Vol. 14 Issue. 2 PP. 198-213, (2024)

A Machine Learning Approach for Automated Detection and Classification of Cracks in Ancient Monuments using Image Processing Techniques

Ramani Perumal , Subbiah Bharathi Venkatachalam

Stone monuments stand as enduring testaments to human history and cultural heritage, yet they are susceptible to deterioration over time. In this paper, we propose a comprehensive approach for the automated detection and classification of cracks in ancient monuments, integrating machine learning and advanced image processing techniques. Our method addresses the pressing need for efficient and objective assessment of structural integrity in these invaluable artifacts. The proposed algorithm begins with preprocessing steps, including image enhancement using adaptive histogram equalization to improve crack visibility.

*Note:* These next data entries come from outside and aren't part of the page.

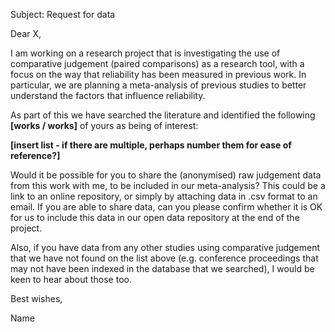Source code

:Subject: Request for data

Dear X,

I am working on a research project that is investigating the use of comparative judgement (paired comparisons) as a research tool, with a focus on the way that reliability has been measured in previous work. In particular, we are planning a meta-analysis of previous studies to better understand the factors that influence reliability.

As part of this we have searched the literature and identified the following **[works / works]** of yours as being of interest:

**[insert list - if there are multiple, perhaps number them for ease of reference?]**

Would it be possible for you to share the (anonymised) raw judgement data from this work with me, to be included in our meta-analysis? This could be a link to an online repository, or simply by attaching data in .csv format to an email. If you are able to share data, can you please confirm whether it is OK for us to include this data in our open data repository at the end of the project.

Also, if you have data from any other studies using comparative judgement that we have not found on the list above (e.g. conference proceedings that may not have been indexed in the database that we searched), I would be keen to hear about those too.

Best wishes,

Name
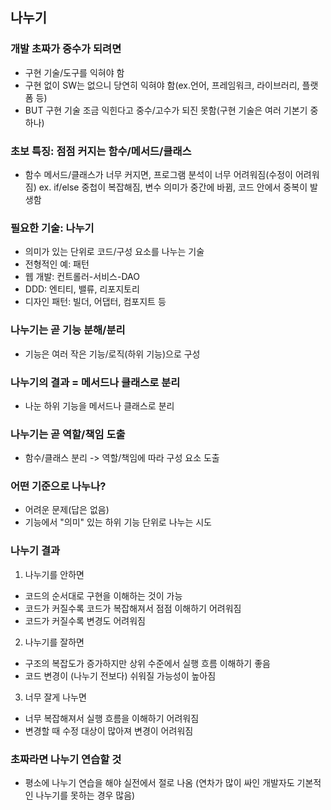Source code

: ## 나누기
### 개발 초짜가 중수가 되려면
- 구현 기술/도구를 익혀야 함
- 구현 없이 SW는 없으니 당연히 익혀야 함(ex.언어, 프레임워크, 라이브러리, 플랫폼 등)
- BUT 구현 기술 조금 익힌다고 중수/고수가 되진 못함(구현 기술은 여러 기본기 중 하나)

### 초보 특징: 점점 커지는 함수/메서드/클래스
- 함수 메서드/클래스가 너무 커지면, 프로그램 분석이 너무 어려워짐(수정이 어려워짐)
ex. if/else 중첩이 복잡해짐, 변수 의미가 중간에 바뀜, 코드 안에서 중복이 발생함

### 필요한 기술: 나누기
- 의미가 있는 단위로 코드/구성 요소를 나누는 기술
- 전형적인 예: 패턴
- 웹 개발: 컨트롤러-서비스-DAO
- DDD: 엔티티, 밸류, 리포지토리
- 디자인 패턴: 빌더, 어댑터, 컴포지트 등

### 나누기는 곧 기능 분해/분리
- 기능은 여러 작은 기능/로직(하위 기능)으로 구성

### 나누기의 결과 = 메서드나 클래스로 분리
- 나눈 하위 기능을 메서드나 클래스로 분리

### 나누기는 곧 역할/책임 도출
- 함수/클래스 분리 -> 역할/책임에 따라 구성 요소 도출

### 어떤 기준으로 나누나?
- 어려운 문제(답은 없음)
- 기능에서 "의미" 있는 하위 기능 단위로 나누는 시도

### 나누기 결과
1. 나누기를 안하면
- 코드의 순서대로 구현을 이해하는 것이 가능
- 코드가 커질수록 코드가 복잡해져서 점점 이해하기 어려워짐
- 코드가 커질수록 변경도 어려워짐
2. 나누기를 잘하면
- 구조의 복잡도가 증가하지만 상위 수준에서 실행 흐름 이해하기 좋음
- 코드 변경이 (나누기 전보다) 쉬워질 가능성이 높아짐
3. 너무 잘게 나누면
- 너무 복잡해져서 실행 흐름을 이해하기 어려워짐
- 변경할 때 수정 대상이 많아져 변경이 어려워짐

### 초짜라면 나누기 연습할 것
- 평소에 나누기 연습을 해야 실전에서 절로 나옴
(연차가 많이 싸인 개발자도 기본적인 나누기를 못하는 경우 많음)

Subsequently, feature extraction techniques such as Grey Level Co-occurrence Matrix (GLCM) and Local Binary Pattern (LBP) are applied to capture essential characteristics of crack patterns. Central to our approach are the Back Propagation Neural Network (BPNN) and Improved Support Vector Machine (ISVM) classifiers, which are trained on the extracted features to detect and classify cracks with high accuracy. The BPNN learns complex relationships between input features and crack types, while the ISVM leverages a margin-based approach for robust classification. Through extensive experimentation on a diverse dataset of ancient monuments, we demonstrate the effectiveness of our approach in accurately identifying and categorizing cracks. The proposed method offers a scalable and objective solution for monitoring the structural health of ancient monuments, contributing to proactive conservation efforts and the preservation of cultural heritage.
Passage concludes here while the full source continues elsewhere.